More adventurous thinkers, however, embraced the new device and attempted to incorporate it into the aesthetic system of silent film. Eisenstein, Pudovkin, and Alexandrov, in their famous 1928 statement on sound, and Roman Jakobson, in a rarely discussed 1933 article entitled “Is the Cinema in Decline?” proposed that sound be understood as a montage element: aural units should be juxtaposed against the visuals, just as shots should be juxtaposed against shots. Jakobson, ironically, answers someone like Arnheim in the same manner that Arnheim would have answered someone like Clive Bell. Jakobson tells the opponent of sound that his opposition is not based on a thoughtful look at the possibilities of the new medium.

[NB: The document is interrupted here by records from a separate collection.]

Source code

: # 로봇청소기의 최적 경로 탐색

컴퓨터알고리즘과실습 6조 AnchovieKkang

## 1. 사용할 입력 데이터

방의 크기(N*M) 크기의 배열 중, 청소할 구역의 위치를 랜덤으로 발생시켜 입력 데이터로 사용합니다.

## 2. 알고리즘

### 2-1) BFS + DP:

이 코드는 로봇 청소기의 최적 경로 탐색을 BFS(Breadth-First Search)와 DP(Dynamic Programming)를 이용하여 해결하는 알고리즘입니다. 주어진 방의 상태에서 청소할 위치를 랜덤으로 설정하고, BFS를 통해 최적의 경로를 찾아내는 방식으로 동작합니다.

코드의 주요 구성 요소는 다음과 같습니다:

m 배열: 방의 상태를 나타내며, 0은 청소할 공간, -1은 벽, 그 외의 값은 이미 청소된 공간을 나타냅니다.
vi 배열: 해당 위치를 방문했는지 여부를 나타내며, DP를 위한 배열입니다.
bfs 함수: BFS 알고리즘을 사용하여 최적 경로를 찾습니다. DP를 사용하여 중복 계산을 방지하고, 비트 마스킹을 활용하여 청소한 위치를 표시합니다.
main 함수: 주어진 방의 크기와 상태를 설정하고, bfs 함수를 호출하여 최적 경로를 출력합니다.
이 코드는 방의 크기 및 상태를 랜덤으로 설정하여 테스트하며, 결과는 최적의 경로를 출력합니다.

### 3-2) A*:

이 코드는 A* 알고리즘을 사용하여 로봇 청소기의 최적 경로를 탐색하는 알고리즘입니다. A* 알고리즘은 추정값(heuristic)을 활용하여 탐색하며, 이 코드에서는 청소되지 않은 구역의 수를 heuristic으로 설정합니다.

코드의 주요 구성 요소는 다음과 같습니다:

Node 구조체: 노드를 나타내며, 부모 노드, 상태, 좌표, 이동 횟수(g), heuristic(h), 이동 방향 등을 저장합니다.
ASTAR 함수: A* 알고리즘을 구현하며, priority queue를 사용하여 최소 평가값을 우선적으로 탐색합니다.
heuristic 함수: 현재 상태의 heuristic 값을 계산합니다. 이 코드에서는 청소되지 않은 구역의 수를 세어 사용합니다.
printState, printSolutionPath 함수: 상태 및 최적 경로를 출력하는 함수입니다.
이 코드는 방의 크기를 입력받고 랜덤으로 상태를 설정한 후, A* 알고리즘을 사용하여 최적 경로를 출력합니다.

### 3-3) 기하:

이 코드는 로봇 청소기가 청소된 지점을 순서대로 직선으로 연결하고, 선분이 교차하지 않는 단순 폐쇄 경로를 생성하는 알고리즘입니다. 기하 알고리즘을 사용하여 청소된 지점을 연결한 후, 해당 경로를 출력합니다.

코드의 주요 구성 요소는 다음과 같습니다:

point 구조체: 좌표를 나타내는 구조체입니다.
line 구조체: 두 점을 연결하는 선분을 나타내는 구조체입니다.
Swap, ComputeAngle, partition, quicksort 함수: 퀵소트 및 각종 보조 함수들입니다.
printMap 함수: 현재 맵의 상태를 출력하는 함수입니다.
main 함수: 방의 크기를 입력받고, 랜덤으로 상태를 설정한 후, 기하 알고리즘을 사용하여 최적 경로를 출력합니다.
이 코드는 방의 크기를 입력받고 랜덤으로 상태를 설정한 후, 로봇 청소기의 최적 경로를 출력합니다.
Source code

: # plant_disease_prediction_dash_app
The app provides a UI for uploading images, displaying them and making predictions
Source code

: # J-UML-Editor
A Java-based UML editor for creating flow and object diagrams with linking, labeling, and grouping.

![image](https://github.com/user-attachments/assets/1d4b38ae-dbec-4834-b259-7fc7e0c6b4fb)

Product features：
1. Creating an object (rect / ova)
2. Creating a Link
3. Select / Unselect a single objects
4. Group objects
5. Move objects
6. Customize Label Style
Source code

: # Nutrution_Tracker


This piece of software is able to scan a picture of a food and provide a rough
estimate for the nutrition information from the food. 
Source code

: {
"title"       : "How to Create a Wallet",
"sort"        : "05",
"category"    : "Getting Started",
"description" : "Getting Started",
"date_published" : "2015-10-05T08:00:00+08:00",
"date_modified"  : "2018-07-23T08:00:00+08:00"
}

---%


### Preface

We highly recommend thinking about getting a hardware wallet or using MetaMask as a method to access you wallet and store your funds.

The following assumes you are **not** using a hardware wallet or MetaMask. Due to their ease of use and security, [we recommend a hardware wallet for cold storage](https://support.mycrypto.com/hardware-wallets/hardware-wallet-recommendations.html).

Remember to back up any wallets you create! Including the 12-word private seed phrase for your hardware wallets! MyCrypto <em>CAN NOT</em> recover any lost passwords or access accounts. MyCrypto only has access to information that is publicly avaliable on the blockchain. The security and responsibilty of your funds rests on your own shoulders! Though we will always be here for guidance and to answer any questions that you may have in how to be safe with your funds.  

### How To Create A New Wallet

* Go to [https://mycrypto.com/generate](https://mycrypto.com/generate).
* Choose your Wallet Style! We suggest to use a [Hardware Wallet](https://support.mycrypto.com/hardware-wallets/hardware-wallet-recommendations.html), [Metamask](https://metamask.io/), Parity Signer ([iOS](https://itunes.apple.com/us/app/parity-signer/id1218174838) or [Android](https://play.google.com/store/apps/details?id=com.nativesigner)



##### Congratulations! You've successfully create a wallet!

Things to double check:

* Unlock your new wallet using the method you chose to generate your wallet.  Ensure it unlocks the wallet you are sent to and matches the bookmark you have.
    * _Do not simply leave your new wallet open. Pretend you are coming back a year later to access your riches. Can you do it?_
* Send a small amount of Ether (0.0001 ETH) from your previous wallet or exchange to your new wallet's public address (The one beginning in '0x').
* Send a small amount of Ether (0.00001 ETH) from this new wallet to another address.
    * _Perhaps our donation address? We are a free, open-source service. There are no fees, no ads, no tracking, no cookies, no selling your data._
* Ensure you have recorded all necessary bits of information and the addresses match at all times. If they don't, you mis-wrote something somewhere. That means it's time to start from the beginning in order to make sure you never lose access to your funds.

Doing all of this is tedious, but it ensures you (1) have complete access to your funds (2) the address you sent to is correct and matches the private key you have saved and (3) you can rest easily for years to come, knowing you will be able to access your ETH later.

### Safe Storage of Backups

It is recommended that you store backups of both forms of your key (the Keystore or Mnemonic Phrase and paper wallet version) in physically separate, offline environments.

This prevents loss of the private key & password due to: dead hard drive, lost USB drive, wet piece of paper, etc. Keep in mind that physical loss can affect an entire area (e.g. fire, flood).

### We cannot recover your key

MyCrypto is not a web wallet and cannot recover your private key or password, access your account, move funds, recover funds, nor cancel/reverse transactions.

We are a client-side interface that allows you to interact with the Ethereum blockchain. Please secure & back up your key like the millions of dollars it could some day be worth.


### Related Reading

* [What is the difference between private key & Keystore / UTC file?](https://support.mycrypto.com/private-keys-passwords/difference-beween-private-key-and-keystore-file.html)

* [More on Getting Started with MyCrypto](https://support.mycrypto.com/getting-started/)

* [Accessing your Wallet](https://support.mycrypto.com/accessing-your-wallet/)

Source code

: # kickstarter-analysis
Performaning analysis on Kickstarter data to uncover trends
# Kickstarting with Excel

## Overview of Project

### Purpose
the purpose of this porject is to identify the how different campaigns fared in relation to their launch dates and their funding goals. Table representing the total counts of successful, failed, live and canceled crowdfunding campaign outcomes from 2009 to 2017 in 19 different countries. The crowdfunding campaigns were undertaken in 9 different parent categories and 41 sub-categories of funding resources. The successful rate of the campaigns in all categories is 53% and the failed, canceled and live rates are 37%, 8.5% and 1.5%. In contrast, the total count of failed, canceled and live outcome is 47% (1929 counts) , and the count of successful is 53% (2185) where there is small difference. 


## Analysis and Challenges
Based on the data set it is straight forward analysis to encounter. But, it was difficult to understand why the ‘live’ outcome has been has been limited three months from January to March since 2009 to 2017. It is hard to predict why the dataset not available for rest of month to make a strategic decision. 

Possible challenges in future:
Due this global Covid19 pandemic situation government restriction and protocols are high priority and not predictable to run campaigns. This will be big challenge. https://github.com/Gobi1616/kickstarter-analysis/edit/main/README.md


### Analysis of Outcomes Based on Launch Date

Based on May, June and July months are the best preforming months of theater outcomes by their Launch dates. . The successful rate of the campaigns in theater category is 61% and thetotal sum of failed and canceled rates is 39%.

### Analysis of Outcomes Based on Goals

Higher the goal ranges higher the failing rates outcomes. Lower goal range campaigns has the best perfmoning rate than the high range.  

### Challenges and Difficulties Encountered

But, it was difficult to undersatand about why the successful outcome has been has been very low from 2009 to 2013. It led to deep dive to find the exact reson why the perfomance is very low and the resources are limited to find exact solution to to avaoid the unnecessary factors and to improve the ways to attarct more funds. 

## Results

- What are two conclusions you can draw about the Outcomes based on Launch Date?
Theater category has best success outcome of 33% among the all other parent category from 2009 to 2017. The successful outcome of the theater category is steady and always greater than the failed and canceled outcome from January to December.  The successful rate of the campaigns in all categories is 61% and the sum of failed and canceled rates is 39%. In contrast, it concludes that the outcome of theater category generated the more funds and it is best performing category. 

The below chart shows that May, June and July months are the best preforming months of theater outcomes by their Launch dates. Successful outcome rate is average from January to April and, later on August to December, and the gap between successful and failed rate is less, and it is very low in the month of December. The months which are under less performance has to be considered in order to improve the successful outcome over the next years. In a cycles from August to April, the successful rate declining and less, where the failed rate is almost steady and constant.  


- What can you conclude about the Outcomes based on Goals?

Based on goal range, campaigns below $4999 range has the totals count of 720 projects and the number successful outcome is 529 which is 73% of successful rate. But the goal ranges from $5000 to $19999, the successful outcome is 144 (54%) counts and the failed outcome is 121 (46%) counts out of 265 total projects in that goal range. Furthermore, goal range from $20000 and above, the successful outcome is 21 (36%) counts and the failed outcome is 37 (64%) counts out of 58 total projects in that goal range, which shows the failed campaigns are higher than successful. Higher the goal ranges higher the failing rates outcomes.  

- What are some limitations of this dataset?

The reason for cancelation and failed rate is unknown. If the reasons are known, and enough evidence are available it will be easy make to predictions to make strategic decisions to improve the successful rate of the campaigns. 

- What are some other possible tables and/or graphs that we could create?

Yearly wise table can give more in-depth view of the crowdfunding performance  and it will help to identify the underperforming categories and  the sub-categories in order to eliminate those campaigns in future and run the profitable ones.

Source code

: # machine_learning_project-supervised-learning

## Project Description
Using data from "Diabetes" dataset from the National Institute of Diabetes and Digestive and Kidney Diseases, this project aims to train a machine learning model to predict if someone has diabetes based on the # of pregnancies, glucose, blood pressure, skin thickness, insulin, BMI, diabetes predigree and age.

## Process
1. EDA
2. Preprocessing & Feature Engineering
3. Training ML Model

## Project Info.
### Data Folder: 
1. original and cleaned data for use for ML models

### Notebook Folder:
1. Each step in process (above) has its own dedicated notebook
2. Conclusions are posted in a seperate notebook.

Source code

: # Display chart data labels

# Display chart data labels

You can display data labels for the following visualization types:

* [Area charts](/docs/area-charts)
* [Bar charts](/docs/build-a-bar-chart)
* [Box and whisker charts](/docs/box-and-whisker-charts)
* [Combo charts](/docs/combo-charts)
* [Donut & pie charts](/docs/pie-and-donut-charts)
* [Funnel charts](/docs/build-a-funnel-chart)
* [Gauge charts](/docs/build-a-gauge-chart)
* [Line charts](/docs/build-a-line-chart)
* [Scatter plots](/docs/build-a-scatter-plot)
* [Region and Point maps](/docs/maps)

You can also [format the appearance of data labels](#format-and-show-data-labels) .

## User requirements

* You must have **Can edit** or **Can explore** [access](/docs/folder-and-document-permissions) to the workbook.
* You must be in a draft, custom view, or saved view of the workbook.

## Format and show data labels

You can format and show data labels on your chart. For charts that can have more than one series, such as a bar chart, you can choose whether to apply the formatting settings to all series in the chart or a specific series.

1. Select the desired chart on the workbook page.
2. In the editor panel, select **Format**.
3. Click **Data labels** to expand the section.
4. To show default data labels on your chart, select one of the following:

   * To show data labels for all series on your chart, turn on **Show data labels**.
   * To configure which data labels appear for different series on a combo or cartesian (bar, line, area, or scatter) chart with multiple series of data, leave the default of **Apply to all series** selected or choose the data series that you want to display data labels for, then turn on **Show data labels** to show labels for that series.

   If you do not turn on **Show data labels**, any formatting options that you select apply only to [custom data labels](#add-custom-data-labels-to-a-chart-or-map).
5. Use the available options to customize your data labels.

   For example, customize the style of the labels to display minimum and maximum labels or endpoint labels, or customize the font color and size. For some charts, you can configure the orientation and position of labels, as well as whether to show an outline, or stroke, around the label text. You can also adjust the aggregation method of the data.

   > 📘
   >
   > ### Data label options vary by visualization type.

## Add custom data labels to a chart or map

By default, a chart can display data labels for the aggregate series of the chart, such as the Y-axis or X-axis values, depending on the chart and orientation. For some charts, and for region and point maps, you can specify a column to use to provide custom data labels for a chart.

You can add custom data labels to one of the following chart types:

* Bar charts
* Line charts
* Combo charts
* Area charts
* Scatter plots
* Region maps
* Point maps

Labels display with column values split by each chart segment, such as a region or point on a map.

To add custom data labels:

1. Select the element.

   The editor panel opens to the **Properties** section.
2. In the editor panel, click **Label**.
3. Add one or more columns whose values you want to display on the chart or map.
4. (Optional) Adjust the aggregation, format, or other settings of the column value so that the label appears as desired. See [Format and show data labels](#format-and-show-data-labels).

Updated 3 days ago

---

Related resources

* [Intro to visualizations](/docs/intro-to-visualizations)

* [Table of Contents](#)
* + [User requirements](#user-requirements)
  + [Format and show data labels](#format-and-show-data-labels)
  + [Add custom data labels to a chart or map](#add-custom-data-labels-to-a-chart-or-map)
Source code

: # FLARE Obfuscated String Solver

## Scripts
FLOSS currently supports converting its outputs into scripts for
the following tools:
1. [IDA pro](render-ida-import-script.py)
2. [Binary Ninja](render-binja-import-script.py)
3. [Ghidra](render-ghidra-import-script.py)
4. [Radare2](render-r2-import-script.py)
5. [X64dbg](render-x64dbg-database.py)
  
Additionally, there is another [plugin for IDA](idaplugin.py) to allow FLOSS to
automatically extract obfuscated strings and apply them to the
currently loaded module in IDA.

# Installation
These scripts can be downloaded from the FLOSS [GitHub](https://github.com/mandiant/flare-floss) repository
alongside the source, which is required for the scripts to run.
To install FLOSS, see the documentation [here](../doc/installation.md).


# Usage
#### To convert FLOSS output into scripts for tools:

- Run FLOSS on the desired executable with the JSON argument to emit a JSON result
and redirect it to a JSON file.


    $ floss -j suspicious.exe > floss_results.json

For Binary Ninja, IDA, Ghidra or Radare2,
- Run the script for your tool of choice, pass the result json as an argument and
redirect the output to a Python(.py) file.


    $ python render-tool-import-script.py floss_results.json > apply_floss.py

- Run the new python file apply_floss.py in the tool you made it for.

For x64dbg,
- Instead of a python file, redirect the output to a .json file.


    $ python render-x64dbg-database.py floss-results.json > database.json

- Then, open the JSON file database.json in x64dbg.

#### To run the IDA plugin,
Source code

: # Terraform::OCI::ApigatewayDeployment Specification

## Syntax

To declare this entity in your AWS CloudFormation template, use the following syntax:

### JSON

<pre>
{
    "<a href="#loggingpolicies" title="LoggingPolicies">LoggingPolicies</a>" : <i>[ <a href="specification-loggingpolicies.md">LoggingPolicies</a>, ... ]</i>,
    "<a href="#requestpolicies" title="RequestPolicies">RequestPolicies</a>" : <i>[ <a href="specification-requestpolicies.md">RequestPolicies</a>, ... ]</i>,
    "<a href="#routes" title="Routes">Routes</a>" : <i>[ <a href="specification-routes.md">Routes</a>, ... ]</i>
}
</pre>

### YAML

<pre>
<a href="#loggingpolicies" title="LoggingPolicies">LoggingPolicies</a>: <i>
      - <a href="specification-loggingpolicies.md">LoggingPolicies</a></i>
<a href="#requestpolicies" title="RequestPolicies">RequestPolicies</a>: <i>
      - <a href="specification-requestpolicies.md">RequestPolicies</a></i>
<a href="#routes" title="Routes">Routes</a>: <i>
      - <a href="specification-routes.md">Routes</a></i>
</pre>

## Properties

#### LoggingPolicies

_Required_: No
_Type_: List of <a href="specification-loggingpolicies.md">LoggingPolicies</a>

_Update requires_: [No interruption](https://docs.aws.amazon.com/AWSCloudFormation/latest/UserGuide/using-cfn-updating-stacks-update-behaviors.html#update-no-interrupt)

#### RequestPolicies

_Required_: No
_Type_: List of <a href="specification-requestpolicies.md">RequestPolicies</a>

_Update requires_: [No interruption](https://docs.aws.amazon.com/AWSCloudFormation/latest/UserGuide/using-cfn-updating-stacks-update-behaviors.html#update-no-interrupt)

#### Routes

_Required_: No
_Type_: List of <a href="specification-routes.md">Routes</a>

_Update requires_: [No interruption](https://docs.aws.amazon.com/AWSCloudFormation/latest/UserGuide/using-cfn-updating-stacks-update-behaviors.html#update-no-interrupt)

Jakobson argues that the sound element in a scene can be asynchronous and contrapuntal, thereby diverging from mere reproduction. This possibility enriches cinema, for added to all the conceivable visual juxtapositions of the silent film are inestimably large reservoirs of sound counterpoints.
The Eisenstein – Jakobson reaction to sound was conservative in one sense. It was an attempt to extrapolate the basic concepts of a silent film aesthetic to a new development, recommending montage as the basic paradigm for dealing with sound.